Any commits made to your private fork after you make the “upstream” repository public are not viewable. That’s because changing the visibility of a private “upstream” repository results in two repository networks - one for the private version, and one for the public version.

Unfortunately, this workflow is one of the most common approaches users and organizations take to developing open-source software. As a result, it’s possible that confidential data and secrets are inadvertently being exposed on an organization’s public GitHub repositories.

GitHub’s Policies

submitted findings to GitHub via their VDP program. This was their response:

After reviewing the documentation, it’s clear as day that GitHub designed repositories to work like this.

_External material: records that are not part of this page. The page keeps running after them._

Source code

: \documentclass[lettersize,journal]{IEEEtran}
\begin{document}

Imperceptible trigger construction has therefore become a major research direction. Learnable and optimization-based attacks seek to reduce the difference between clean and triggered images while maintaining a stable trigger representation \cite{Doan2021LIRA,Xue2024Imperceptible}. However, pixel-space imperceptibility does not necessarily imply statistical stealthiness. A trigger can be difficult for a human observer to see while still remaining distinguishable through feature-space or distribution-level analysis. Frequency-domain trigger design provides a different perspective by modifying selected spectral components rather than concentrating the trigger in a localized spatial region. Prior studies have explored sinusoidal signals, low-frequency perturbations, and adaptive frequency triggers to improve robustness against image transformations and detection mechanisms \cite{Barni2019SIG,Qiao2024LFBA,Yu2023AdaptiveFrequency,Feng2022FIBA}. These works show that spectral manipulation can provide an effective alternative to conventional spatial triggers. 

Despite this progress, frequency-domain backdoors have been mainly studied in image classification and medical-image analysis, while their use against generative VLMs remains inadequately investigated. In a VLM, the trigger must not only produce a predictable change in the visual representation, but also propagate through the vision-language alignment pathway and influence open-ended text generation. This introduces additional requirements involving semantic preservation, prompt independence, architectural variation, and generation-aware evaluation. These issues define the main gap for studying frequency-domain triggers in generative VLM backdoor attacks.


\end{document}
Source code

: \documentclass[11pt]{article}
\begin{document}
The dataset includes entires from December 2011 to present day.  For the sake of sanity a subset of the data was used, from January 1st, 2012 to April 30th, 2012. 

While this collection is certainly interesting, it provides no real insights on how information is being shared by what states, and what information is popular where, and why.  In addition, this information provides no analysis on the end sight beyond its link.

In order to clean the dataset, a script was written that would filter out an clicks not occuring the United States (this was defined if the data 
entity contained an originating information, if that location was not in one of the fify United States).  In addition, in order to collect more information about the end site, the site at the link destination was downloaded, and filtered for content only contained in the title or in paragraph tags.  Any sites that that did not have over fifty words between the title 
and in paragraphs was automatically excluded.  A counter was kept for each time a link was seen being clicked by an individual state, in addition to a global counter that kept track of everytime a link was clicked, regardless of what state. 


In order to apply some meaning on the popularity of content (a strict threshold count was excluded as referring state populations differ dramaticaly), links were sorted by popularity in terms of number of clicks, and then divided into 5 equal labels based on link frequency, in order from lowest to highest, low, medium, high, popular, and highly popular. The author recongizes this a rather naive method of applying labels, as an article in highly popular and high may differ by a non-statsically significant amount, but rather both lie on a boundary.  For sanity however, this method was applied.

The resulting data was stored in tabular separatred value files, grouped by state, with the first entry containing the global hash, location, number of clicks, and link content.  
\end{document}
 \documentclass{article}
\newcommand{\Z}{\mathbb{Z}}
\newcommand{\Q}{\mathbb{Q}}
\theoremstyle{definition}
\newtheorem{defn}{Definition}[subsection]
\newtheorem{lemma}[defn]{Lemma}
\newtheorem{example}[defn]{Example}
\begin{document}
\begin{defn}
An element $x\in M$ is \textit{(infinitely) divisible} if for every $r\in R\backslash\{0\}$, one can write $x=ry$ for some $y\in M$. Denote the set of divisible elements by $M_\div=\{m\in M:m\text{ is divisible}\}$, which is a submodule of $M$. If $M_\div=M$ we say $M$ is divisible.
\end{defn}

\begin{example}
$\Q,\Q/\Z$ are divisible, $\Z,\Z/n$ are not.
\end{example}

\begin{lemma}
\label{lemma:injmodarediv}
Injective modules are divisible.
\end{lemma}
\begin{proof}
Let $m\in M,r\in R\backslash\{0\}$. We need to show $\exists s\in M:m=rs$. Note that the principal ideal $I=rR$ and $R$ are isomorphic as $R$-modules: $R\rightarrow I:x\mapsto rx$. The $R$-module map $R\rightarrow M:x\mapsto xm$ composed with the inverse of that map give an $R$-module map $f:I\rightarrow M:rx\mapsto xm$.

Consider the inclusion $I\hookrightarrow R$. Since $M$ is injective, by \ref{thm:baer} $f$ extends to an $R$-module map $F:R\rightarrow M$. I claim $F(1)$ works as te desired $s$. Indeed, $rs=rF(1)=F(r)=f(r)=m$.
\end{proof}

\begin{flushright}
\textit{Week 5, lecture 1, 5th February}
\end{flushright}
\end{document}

Appreciate that GitHub is transparent about their architecture and has taken the time to clearly document what users should expect to happen in the instances documented above.

The main Issue is that:

The average user views the separation of private and public repositories as a security boundary, and understandably believes that any data located in a private repository cannot be accessed by public users. Unfortunately, as we documented above, that is not always true. Whatsmore, the act of deletion implies the destruction of data. As we saw above, deleting a repository or fork does not mean your commit data is actually deleted.

Implications

We have a few takeaways from this:

  1. As long as one fork exists, any commit to that repository network (ie: commits on the “upstream” repo or “downstream” forks) will exist forever.

    1. This further cements our view that the only way to securely remediate a leaked key on a public GitHub repository is through key rotation. We’ve spent a lot of time documenting how to rotate keys for the most popularly leaked secret types - check our work out here: howtorotate.com.
  2. GitHub’s repository architecture necessitates these design flaws and unfortunately, the vast majority of GitHub users will never understand how a repository network actually works and will be less secure because of it.

  3. As secret scanning evolves, and we can hopefully scan all commits in a repository network, we’ll be alerting on secrets that might not be our own (ie: they might belong to someone who forked a repository). This will require more diligent triaging.

  4. Use Gitea and host your private repos that consist of sensitive data or code , so that it would be secure and safe

  5. While these three scenarios are shocking, that doesn’t even cover all of the ways GitHub could be storing deleted data from your repositories. Check out our recent post (and related TruffleHog update) about how you also need to scan for secrets in deleted branches.

  6. Make use of Secret or Repo Scanning tool like git leaks or Truffle Security scanner

Finally, while their research focused on GitHub, it’s important to note that some of these issues exist on other version control system products.